Bongwater is Michael Hornburg’s first book, published in 1995. It tells the story of 3 twentysomethings in Portland. Courtney burned down the house she shared with David and ran away to New York. David had a crush on Jennifer and Jennifer ran away to New York to join Courtney. In the meantime, David met Mary and went on a road trip with her to visit his weed-growing friend Phil.
Nothing much else happens. Arguably David and Courtney are the main characters but they don’t meet up again till the end. Jennifer is the glue. Mary is somewhere in between. David crashes with two gay guys who steals Jennifer’s underwear. Courtney and Jennifer does a round of New York clubs and comes back to Portland.
The characters are cynical and innocent at the same time. They do drugs and each other. But no one judges. It just is. The end of the book doesn’t have resolution; instead there is the hint of a beginning.
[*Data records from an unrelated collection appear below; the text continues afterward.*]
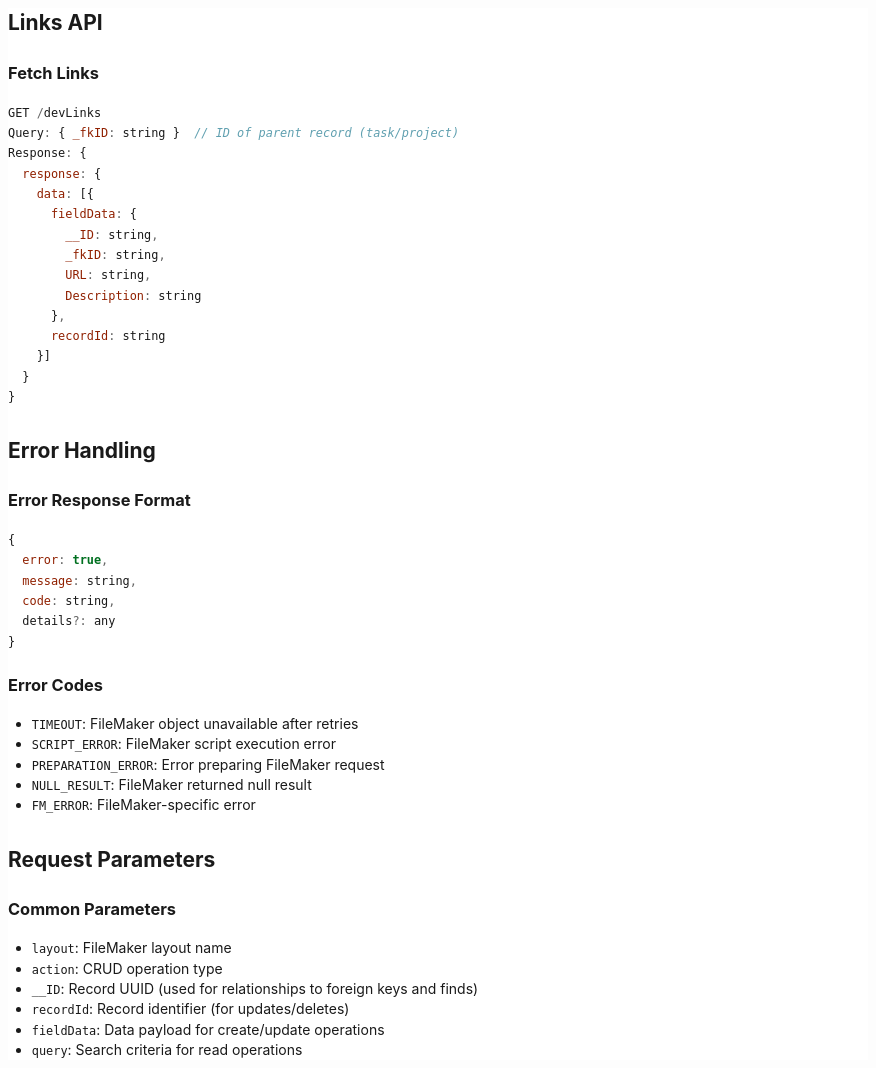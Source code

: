 ## Links API

### Fetch Links
```javascript
GET /devLinks
Query: { _fkID: string }  // ID of parent record (task/project)
Response: {
  response: {
    data: [{
      fieldData: {
        __ID: string,
        _fkID: string,
        URL: string,
        Description: string
      },
      recordId: string
    }]
  }
}
```

## Error Handling

### Error Response Format
```javascript
{
  error: true,
  message: string,
  code: string,
  details?: any
}
```

### Error Codes
- `TIMEOUT`: FileMaker object unavailable after retries
- `SCRIPT_ERROR`: FileMaker script execution error
- `PREPARATION_ERROR`: Error preparing FileMaker request
- `NULL_RESULT`: FileMaker returned null result
- `FM_ERROR`: FileMaker-specific error

## Request Parameters

### Common Parameters
- `layout`: FileMaker layout name
- `action`: CRUD operation type
- `__ID`: Record UUID (used for relationships to foreign keys and finds)
- `recordId`: Record identifier (for updates/deletes)
- `fieldData`: Data payload for create/update operations
- `query`: Search criteria for read operations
I get confused between Gen X and Y. Of course I’m reading this book 15 years after it was published, and I think about those days in the early 1990s with nostalgia. Now I identify with them — not the drugs or alcohol or sex or partying, the sense that we are just observing and living our way through life.
Reviews are mixed. Some readers get it. Others find it boring and without plot. Even others dislike the prose. I liked it. It feels superficial, but is deeper than it appears. Was Mr Hornburg sending life lessons? No, of course not. It just is. I get the feeling that there’s a large autobiographical element in the book. Nothing wrong with it. It just is.